[Buildbot-devel] Summer Of Code projects

Sun May 7 01:21:18 UTC 2006

(I know I should have posted this like a week ago, sorry. There's still
another two days to get student proposals in, so better late than never..).

So the Python Software Foundation as a group is mentoring a number of Google
SoC projects, and they've expressed an interest in seeing some Buildbot
improvements as a part of that. The wiki page with project ideas is here:

 http://wiki.python.org/moin/SummerOfCode

I seem to have been accepted as a mentor for the SoC, so I'm encouraging all
interested students to submit Buildbot-related project proposals via the
links on that page.

The kinds of things I see as good summer-sized projects include:

* SQLifying the backend build-status database

 This would replace the current collection of directories and pickled Status
 instances with a proper database, specifically one which could be
 interrogated by external tools. I'd start with SQLite but it would be best
 if other databases (MySQL and Postgres come to mind) could be swapped in
 without too much effort. It has been suggested to me that divmod.axiom
 should be used for the backend. Some considerable thought needs to be put
 into getting the schema right, to make it useful to tool developers.
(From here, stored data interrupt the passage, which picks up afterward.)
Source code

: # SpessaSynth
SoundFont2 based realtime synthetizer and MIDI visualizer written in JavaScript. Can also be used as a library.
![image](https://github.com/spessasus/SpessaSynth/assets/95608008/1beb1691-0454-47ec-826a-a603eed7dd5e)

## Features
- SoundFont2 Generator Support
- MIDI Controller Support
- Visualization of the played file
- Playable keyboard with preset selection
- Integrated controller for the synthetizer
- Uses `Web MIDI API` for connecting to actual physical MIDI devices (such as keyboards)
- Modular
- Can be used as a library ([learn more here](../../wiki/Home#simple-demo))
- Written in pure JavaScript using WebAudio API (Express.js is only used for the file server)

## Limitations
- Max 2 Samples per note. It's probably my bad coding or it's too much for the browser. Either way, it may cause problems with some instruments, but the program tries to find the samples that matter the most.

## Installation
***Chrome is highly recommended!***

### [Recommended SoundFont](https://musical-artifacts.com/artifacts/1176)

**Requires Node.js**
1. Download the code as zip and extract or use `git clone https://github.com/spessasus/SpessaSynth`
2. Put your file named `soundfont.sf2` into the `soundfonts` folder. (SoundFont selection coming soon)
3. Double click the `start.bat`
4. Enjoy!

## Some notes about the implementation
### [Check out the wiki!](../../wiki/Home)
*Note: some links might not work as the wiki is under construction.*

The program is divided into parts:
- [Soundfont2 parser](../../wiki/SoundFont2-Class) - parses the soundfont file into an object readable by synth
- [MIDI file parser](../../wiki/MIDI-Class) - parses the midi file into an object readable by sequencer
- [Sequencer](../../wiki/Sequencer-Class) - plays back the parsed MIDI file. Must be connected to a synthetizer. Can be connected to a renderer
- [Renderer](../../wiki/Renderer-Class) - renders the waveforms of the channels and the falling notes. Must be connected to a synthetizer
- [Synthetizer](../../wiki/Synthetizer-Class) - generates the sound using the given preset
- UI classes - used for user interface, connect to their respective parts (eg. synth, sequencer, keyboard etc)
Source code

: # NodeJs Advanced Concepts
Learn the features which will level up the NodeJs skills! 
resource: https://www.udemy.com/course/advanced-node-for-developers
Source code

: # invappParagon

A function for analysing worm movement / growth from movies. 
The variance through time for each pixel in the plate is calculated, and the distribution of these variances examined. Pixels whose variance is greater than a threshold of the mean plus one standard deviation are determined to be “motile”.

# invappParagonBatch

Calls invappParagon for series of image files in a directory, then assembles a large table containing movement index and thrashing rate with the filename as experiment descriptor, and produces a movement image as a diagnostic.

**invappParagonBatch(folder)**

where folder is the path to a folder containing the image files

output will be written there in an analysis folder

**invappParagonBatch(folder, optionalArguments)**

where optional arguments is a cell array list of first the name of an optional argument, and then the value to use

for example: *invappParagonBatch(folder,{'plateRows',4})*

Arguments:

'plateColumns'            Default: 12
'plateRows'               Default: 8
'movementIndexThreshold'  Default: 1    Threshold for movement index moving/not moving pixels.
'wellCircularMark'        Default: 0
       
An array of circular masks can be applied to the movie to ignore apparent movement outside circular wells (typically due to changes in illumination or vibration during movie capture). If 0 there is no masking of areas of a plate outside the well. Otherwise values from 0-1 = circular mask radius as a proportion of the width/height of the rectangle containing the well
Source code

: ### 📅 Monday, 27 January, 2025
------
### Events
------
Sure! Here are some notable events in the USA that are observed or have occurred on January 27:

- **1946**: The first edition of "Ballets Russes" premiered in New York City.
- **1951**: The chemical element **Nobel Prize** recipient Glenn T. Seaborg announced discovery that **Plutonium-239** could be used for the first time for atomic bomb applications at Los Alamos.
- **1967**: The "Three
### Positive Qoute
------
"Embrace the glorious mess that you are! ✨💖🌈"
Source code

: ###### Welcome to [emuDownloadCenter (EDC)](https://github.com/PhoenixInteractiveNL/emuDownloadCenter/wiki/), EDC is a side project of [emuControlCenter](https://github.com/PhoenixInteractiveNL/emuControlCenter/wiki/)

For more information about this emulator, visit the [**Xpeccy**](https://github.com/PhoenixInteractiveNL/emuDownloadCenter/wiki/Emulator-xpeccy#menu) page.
 The student that works on this should have some twisted, buildbot, and SQL
 skills, as well as familiarity with real-world buildbot deployment. The
 first week of the project will probably be to survey buildmaster admins to
 find out what kinds of questions they'd like to ask of their new buildbot
 database.

 I've attached my initial notes on this project below. I really don't know
 SQL, so take them with a grain of salt.

* Problem Tracking

 For a long time, I've wanted to be able to have the buildbot be aware of
 specific test failures, so it could answer questions like "which tests are
 failing intermittently?", and "when did test #3 start failing?". To
 accomplish this, we need fine-grained parsing of test results for a variety
 of test frameworks (starting with trial and expanding outwards) as well as
 generic compile results (grepping for the filename/linenumber information
 that gcc likes to emit and which emacs knows how to look for). Then we need
 a place in the build status data structure to save it. Then we need some
 tools to scan through these looking for "Problems", which are sequential
 failures of a single test, possibly across multiple builders. Each Problem
 is associated with some people and some Changes (the one which started it,
 the one which fixed it).

 This one might be easier to implement once the SQL stuff is in place, but I
 think a lot of it could be done beforehand even though it might not be
 particularly efficient. The test-result parsing stuff is independent.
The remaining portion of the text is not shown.